Thread: Hwo to set timeout for PHP persistent connections

Hwo to set timeout for PHP persistent connections

From
Gabriele Bartolini
Date:
Ciao guys,

   I need to set a reasonable low value of timeout for inactive
connections, as they seem to stay up when a PHP script calls a
pg_pconnect on the database server.

   As its main purpose is to serve a Web application, I'd love
connections to get close after 10-15 seconds of inactivity.

   Is there a run-time configuration I can set in Postgres?

Ciao and thanks
-Gabriele
--
Gabriele Bartolini - Web Programmer
Comune di Prato - Prato - Tuscany - Italy
g.bartol@comune.prato.it | http://www.comune.prato.it
> find bin/laden -name osama -exec rm {} ;

Attachment

Re: Hwo to set timeout for PHP persistent connections

From
"scott.marlowe"
Date:
On 3 Mar 2003, Gabriele Bartolini wrote:

> Ciao guys,
>
>    I need to set a reasonable low value of timeout for inactive
> connections, as they seem to stay up when a PHP script calls a
> pg_pconnect on the database server.
>
>    As its main purpose is to serve a Web application, I'd love
> connections to get close after 10-15 seconds of inactivity.
>
>    Is there a run-time configuration I can set in Postgres?

Bad news, the is no timeout.  You should expect there to be as many
persistant connections as there are apachc children times the number of
connections in each child that can happen.

Therefore, it's usually a good idea to configure apache to have fewer max
children than postgresql.  i.e. configure postgresql to handle 128
backends, and apache to run 64 children.  Then you could have two connects
per scripts and you wouldn't quite run out.

The better option is to stop using persistant connects unless you have
proof that connection time is a major impact on the performance of your
machine.

My main box, a Dual PIII 750 can pg_connect about 1,000 times a second.

It can pg_pconnect about 1,000,000 times a second.  Either way, all the
scripts I run take way more than a millisecond to run, and all the queries
I run take hundreds of milliseconds to run as well, so the 1,000th of a
second of a pg_connect may be 1,000 times slower than a pg_pconnect, but
they're both drops in the bucket so to speak, compared to the script
itself.



Re: Hwo to set timeout for PHP persistent connections

From
Steve Crawford
Date:
Short answer - check for the timeout settings in posgresql.conf.

Long answer: It's not a bug it's a feature.

PHP can be set to maintain persistent database connections.

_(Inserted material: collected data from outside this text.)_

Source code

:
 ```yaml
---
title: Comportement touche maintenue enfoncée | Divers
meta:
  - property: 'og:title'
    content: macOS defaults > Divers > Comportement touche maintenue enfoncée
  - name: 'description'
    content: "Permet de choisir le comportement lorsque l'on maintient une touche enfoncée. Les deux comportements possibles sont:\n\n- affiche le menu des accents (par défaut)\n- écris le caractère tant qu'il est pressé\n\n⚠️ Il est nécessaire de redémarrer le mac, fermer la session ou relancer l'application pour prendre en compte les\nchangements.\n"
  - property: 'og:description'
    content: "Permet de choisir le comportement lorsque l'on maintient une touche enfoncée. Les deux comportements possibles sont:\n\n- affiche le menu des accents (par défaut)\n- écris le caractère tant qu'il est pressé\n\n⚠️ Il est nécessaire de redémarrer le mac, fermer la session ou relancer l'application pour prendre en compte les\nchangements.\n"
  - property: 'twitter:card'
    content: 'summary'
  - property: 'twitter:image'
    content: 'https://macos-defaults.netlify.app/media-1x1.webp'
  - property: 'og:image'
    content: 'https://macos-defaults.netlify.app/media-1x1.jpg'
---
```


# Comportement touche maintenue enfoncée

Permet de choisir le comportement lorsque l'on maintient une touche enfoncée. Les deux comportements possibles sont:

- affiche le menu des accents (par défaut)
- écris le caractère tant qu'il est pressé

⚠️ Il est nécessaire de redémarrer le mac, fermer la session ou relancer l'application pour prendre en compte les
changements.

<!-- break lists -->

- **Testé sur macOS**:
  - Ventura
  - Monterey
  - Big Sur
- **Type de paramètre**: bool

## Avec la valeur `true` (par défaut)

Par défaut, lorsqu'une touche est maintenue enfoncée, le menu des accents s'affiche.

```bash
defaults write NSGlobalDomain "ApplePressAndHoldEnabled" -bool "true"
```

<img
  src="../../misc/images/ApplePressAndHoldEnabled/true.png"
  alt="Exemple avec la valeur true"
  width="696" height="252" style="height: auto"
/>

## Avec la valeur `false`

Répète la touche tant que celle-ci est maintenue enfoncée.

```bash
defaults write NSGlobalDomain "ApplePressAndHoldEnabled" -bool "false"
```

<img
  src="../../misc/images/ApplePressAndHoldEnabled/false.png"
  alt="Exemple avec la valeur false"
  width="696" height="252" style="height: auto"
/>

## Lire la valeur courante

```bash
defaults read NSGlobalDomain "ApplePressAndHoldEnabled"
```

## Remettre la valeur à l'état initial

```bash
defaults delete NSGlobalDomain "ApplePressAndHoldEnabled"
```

Persistent
connections can improve performance by eliminating the overhead of setting up
and tearing down the connection to the database on a use-by-use basis. This
can be good (doing a bunch of simple inserts on an open-do inserts-close vs.
doing an open-insert-close for each insert generally gives me a 10x boost in
performance) and is appropriate if 1) lots of your traffic requires database
access and 2) you have sufficient resources to maintain enough open
connections (typically one per web server process so look at your max
processes setting in your web server).

I'm not a PHP guru but I think there is a way to either explicitely close the
connection or to turn off persistence which may be better than having
PostgreSQL drop the connection. You could ask on the PHP list.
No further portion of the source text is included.